The first difference? The hours. My timetable is effectively, doubled. I have 1/3 more in classes than I had in the UK, with twice as many hours in teaching time. Last semester, classes started at 8am, everyday from Monday to Friday. And at 9.30 am on a Saturday morning. (Believe me, 9.30 am even on a Saturday felt like a lie-in.) Most lectures are three hours' long. The queues for the coffee machines at the Sorbonne at 11am are long. The queues for the toilets? Even longer.

My life now revolves around getting the moyen= 10/20. Before, a pass was 40%. Doing well was a 2.2 - 50%. Doing really well was a 2.1 - 60%. Being exceptional meant 70% and over. These days? Even the exceptional students are becoming pleased with 8/20. We have failed not for our lack of knowledge for the subject, but rather because we didn't conform to the exact méthodologie meaning that the essay will be divided into two parts, I and II and then further subdivided into IA and IB, IIA and IIB. Content is irrelevant. Style? Everything.

Not that I've been able to maintain a sense of style too much. Whilst I believe that it is wonderful that university education is essentially, free here, the system does not fail so much on that point as it does letting (for all intents and purposes) everyone who has their bac in. The result? Not only scores of students unwilling to do sweet FA at uni but too many of us for the administration to be able to deal with. * The result at face value is quite often, having to sit in a lecture, on the floor. Sometimes, there's no floor space left. Fast forward ten weeks to the exam period and there are no seats to sit in for an exam. There is not only no seat available for 50% of the students but during the exam, two of the inviligators tie up another with sellotape.

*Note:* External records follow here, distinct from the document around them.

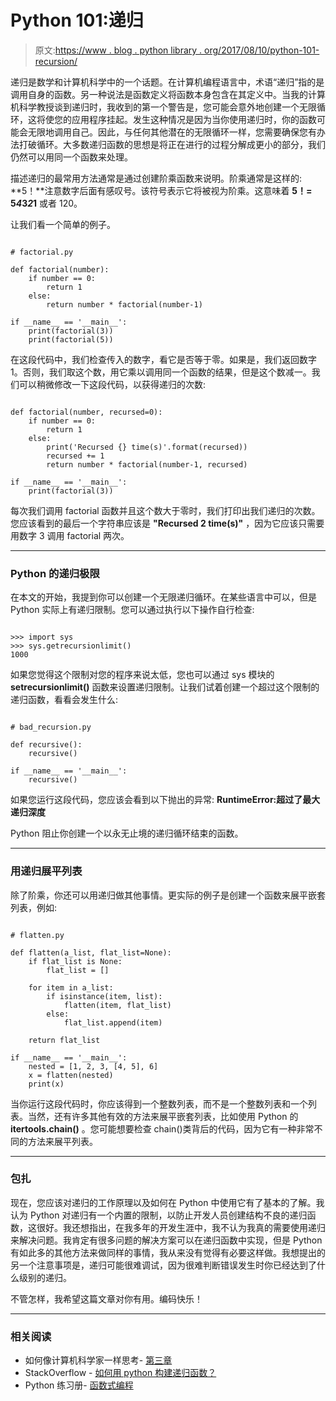 # Python 101:递归

> 原文:[https://www . blog . python library . org/2017/08/10/python-101-recursion/](https://www.blog.pythonlibrary.org/2017/08/10/python-101-recursion/)

递归是数学和计算机科学中的一个话题。在计算机编程语言中，术语“递归”指的是调用自身的函数。另一种说法是函数定义将函数本身包含在其定义中。当我的计算机科学教授谈到递归时，我收到的第一个警告是，您可能会意外地创建一个无限循环，这将使您的应用程序挂起。发生这种情况是因为当你使用递归时，你的函数可能会无限地调用自己。因此，与任何其他潜在的无限循环一样，您需要确保您有办法打破循环。大多数递归函数的思想是将正在进行的过程分解成更小的部分，我们仍然可以用同一个函数来处理。

描述递归的最常用方法通常是通过创建阶乘函数来说明。阶乘通常是这样的: **5！**注意数字后面有感叹号。该符号表示它将被视为阶乘。这意味着 **5！= 5*4*3*2*1** 或者 120。

让我们看一个简单的例子。

```

# factorial.py

def factorial(number):
    if number == 0:
        return 1
    else:
        return number * factorial(number-1)

if __name__ == '__main__':
    print(factorial(3))
    print(factorial(5))

```

在这段代码中，我们检查传入的数字，看它是否等于零。如果是，我们返回数字 1。否则，我们取这个数，用它乘以调用同一个函数的结果，但是这个数减一。我们可以稍微修改一下这段代码，以获得递归的次数:

```

def factorial(number, recursed=0):
    if number == 0:
        return 1
    else:
        print('Recursed {} time(s)'.format(recursed))
        recursed += 1
        return number * factorial(number-1, recursed)

if __name__ == '__main__':
    print(factorial(3))

```

每次我们调用 factorial 函数并且这个数大于零时，我们打印出我们递归的次数。您应该看到的最后一个字符串应该是 **"Recursed 2 time(s)"** ，因为它应该只需要用数字 3 调用 factorial 两次。

* * *

### Python 的递归极限

在本文的开始，我提到你可以创建一个无限递归循环。在某些语言中可以，但是 Python 实际上有递归限制。您可以通过执行以下操作自行检查:

```

>>> import sys
>>> sys.getrecursionlimit()
1000

```

如果您觉得这个限制对您的程序来说太低，您也可以通过 sys 模块的 **setrecursionlimit()** 函数来设置递归限制。让我们试着创建一个超过这个限制的递归函数，看看会发生什么:

```

# bad_recursion.py

def recursive():
    recursive()

if __name__ == '__main__':
    recursive()

```

如果您运行这段代码，您应该会看到以下抛出的异常: **RuntimeError:超过了最大递归深度**

Python 阻止你创建一个以永无止境的递归循环结束的函数。

* * *

### 用递归展平列表

除了阶乘，你还可以用递归做其他事情。更实际的例子是创建一个函数来展平嵌套列表，例如:

```

# flatten.py

def flatten(a_list, flat_list=None):
    if flat_list is None:
        flat_list = []

    for item in a_list:
        if isinstance(item, list):
            flatten(item, flat_list)
        else:
            flat_list.append(item)

    return flat_list

if __name__ == '__main__':
    nested = [1, 2, 3, [4, 5], 6]
    x = flatten(nested)
    print(x)

```

当你运行这段代码时，你应该得到一个整数列表，而不是一个整数列表和一个列表。当然，还有许多其他有效的方法来展平嵌套列表，比如使用 Python 的 **itertools.chain()** 。您可能想要检查 chain()类背后的代码，因为它有一种非常不同的方法来展平列表。

* * *

### 包扎

现在，您应该对递归的工作原理以及如何在 Python 中使用它有了基本的了解。我认为 Python 对递归有一个内置的限制，以防止开发人员创建结构不良的递归函数，这很好。我还想指出，在我多年的开发生涯中，我不认为我真的需要使用递归来解决问题。我肯定有很多问题的解决方案可以在递归函数中实现，但是 Python 有如此多的其他方法来做同样的事情，我从来没有觉得有必要这样做。我想提出的另一个注意事项是，递归可能很难调试，因为很难判断错误发生时你已经达到了什么级别的递归。

不管怎样，我希望这篇文章对你有用。编码快乐！

* * *

### 相关阅读

*   如何像计算机科学家一样思考- [第三章](http://openbookproject.net/thinkcs/python/english3e/recursion.html)
*   StackOverflow - [如何用 python 构建递归函数？](https://stackoverflow.com/q/479343/393194)
*   Python 练习册- [函数式编程](http://anandology.com/python-practice-book/functional-programming.html)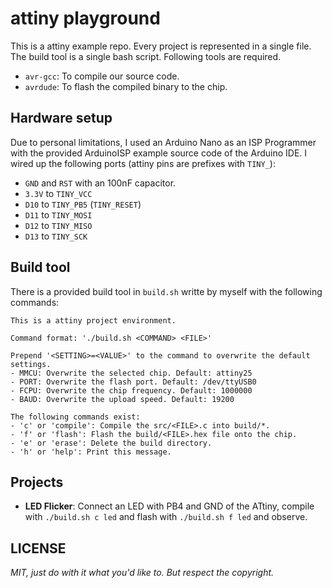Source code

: # attiny playground

This is a attiny example repo. Every project is represented in a single file. The build tool is a single bash script. Following tools are required.

- `avr-gcc`: To compile our source code.
- `avrdude`: To flash the compiled binary to the chip.

## Hardware setup

Due to personal limitations, I used an Arduino Nano as an ISP Programmer with the provided ArduinoISP example source code of the Arduino IDE. I wired up the following ports (attiny pins are prefixes with `TINY_`):

- `GND` and `RST` with an 100nF capacitor.
- `3.3V` to `TINY_VCC`
- `D10` to `TINY_PB5` (`TINY_RESET`)
- `D11` to `TINY_MOSI`
- `D12` to `TINY_MISO`
- `D13` to `TINY_SCK`

## Build tool

There is a provided build tool in `build.sh` writte by myself with the following commands:

```
This is a attiny project environment.

Command format: './build.sh <COMMAND> <FILE>'

Prepend '<SETTING>=<VALUE>' to the command to overwrite the default settings.
- MMCU: Overwrite the selected chip. Default: attiny25
- PORT: Overwrite the flash port. Default: /dev/ttyUSB0
- FCPU: Overwrite the chip frequency. Default: 1000000
- BAUD: Overwrite the upload speed. Default: 19200

The following commands exist:
- 'c' or 'compile': Compile the src/<FILE>.c into build/*.
- 'f' or 'flash': Flash the build/<FILE>.hex file onto the chip.
- 'e' or 'erase': Delete the build directory.
- 'h' or 'help': Print this message.
```

## Projects

- **LED Flicker**: Connect an LED with PB4 and GND of the ATtiny, compile with `./build.sh c led` and flash with `./build.sh f led` and observe.

## LICENSE

_MIT, just do with it what you'd like to. But respect the copyright._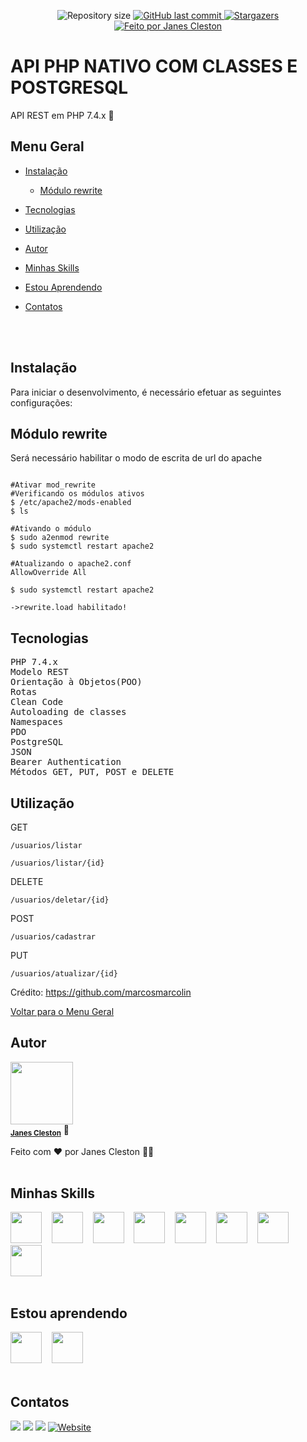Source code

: <p align="center">
  <img alt="Repository size" src="https://img.shields.io/github/repo-size/jcleston/api-php-nativo-class-completo">  
  <a href="https://github.com/jcleston/api-php-nativo-class-completo/commits/master">
    <img alt="GitHub last commit" src="https://img.shields.io/github/last-commit/jcleston/api-php-nativo-class-completo">
  </a>
   <a href="https://github.com/jcleston/api-php-nativo-class-completo/stargazers">
    <img alt="Stargazers" src="https://img.shields.io/github/stars/jcleston/api-php-nativo-class-completo?style=social">
  </a>
  <a href="https://www.linkedin.com/in/janescleston/">
    <img alt="Feito por Janes Cleston" src="https://img.shields.io/badge/feito%20por-Janes%20Cleston-%237519C1">
  </a>
</p>

# API PHP NATIVO COM CLASSES E POSTGRESQL
API REST em PHP 7.4.x 🚀

## Menu Geral
<!--ts-->
 * [Instalação](#instalação)
    * [Módulo rewrite](#módulo-rewrite)
 * [Tecnologias](#tecnologias)
 * [Utilização](#utilização)
      
  * [Autor](#autor)
  * [Minhas Skills](#minhas-skills)
  * [Estou Aprendendo](#estou-aprendendo)
  * [Contatos](#contatos)
<!--te-->
<br /><br />

## Instalação
Para iniciar o desenvolvimento, é necessário efetuar as seguintes configurações:


## Módulo rewrite
Será necessário habilitar o modo de escrita de url do apache

```shell

#Ativar mod_rewrite
#Verificando os módulos ativos
$ /etc/apache2/mods-enabled
$ ls

#Ativando o módulo
$ sudo a2enmod rewrite
$ sudo systemctl restart apache2

#Atualizando o apache2.conf
AllowOverride All

$ sudo systemctl restart apache2

->rewrite.load habilitado!

```

## Tecnologias
<pre>
PHP 7.4.x
Modelo REST
Orientação à Objetos(POO)
Rotas
Clean Code
Autoloading de classes
Namespaces
PDO
PostgreSQL
JSON
Bearer Authentication
Métodos GET, PUT, POST e DELETE
</pre>

## Utilização

GET
```shell
/usuarios/listar

/usuarios/listar/{id}
```

DELETE
```shell
/usuarios/deletar/{id}
```

POST
```shell
/usuarios/cadastrar
```

PUT
```shell
/usuarios/atualizar/{id}
```

Crédito: https://github.com/marcosmarcolin


[Voltar para o Menu Geral](#menu-geral)
</h4>

## Autor
<img src="https://avatars.githubusercontent.com/u/13952621?v=4" width="100px;" alt=""/>
<br />
<sub><b><a href="https://www.linkedin.com/in/janescleston/" title="LinkedIn">Janes Cleston</a></b></sub> 🚀

Feito com ❤️ por Janes Cleston 👋🏽
<br /><br />

## Minhas Skills
<a href="https://pt.wikipedia.org/wiki/Linux"><img src="https://cdn.jsdelivr.net/gh/devicons/devicon/icons/linux/linux-original.svg" width="50"/></a>&nbsp;&nbsp;&nbsp;
<a href="https://pt.wikipedia.org/wiki/HTML5"><img src="https://cdn.jsdelivr.net/gh/devicons/devicon/icons/html5/html5-plain-wordmark.svg" width="50"/></a>&nbsp;&nbsp;&nbsp;
<a href="https://pt.wikipedia.org/wiki/CSS3"><img src="https://cdn.jsdelivr.net/gh/devicons/devicon/icons/css3/css3-plain-wordmark.svg" width="50"/></a>&nbsp;&nbsp;&nbsp;
<a href="https://developer.mozilla.org/pt-BR/docs/Web/JavaScript"><img src="https://cdn.jsdelivr.net/gh/devicons/devicon/icons/javascript/javascript-plain.svg" width="50"/></a>&nbsp;&nbsp;&nbsp;
<a href="https://www.php.net/"><img src="https://cdn.jsdelivr.net/gh/devicons/devicon/icons/php/php-plain.svg" width="50"/></a>&nbsp;&nbsp;&nbsp;
<a href="https://www.mysql.com/"><img src="https://cdn.jsdelivr.net/gh/devicons/devicon/icons/mysql/mysql-plain-wordmark.svg" width="50"/></a>&nbsp;&nbsp;&nbsp;
<a href="https://www.postgresql.org/"><img src="https://cdn.jsdelivr.net/gh/devicons/devicon/icons/postgresql/postgresql-plain-wordmark.svg" width="50"/></a>&nbsp;&nbsp;&nbsp;
<a href="https://github.com/"><img src="https://cdn.jsdelivr.net/gh/devicons/devicon/icons/github/github-original-wordmark.svg" width="50"/></a>
<br /><br />

## Estou aprendendo
<a href="https://pt-br.reactjs.org/"><img src="https://cdn.jsdelivr.net/gh/devicons/devicon/icons/react/react-original-wordmark.svg" width="50"/></a>&nbsp;&nbsp;&nbsp;
<a href="https://nodejs.org/en/"><img src="https://cdn.jsdelivr.net/gh/devicons/devicon/icons/nodejs/nodejs-plain.svg" width="50"/></a>
<br /><br />

## Contatos
<div>
<a href="https://www.linkedin.com/in/janescleston/" target="blank"><img src="https://img.shields.io/badge/-Janes Cleston-%230077B5?style=for-the-badge&logo=linkedin&logoColor=white"></a>
<a href="https://www.instagram.com/jcleston/" target="blank"><img src="https://img.shields.io/badge/-Jcleston-%23E4405F?style=for-the-badge&logo=instagram&logoColor=white"></a>
<a href = "mailto:janes.cleston.silva@gmail.com"><img src="https://img.shields.io/badge/janes.cleston.silva@gmail.com-D14836?style=for-the-badge&logo=gmail&logoColor=white"></a>
<a href="https://jcleston.github.io/github-page/" target="_blank"><img alt="Website" src="https://img.shields.io/website?style=for-the-badge&url=https%3A%2F%2Fjcleston.github.io%2Fgithub-page%2F"></a>
</div>
<br /><br />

From the sublime to the ridiculous.


*I'm not advocating that any other university entrance system is any better, but there has to be a compromise somewhere.
I have been living in Paris for 5 months now and so far, university has taken up approximately 99.9% of my time. Through 25 hours a week of classes, constant essays and spending more time in the library than in my little Left Bank flat I have forgotten how to live. Today was my first day off since September. By day off, I mean nothing to do: no classes to go to, no assignments to complete, no reading to be done, no studying to stress over. We are in between semesters here, and yesterday was the final of the six exams I've done over three weeks. On Tuesday lectures start for the second semester and by next week, I'll be well into the rat race of classes, essays and the library. I haven't written all this down mainly because I haven't had the time but also because then, it didn't seem worthy of being put into words. Today I slept for 12 hours, got up and tidied my poor flat, neglected since I moved into it in November. And afterwards, once the notes were put away, ready for a reairing no doubt in September, when I have to re-sit, I didn't know what to do with myself. The plan of action tomorrow is to read the paper at the Café de Flore and walk for a little while, probably ending up at WHSmith on the corner of the rue de Rivoli and rue Cambon to take my fill of terrible magazines and books in English, which, most important of all, do not contain an index. I think I owe it to myself. But first of all, I will write down what the past few months have been like to try to give them some semblance.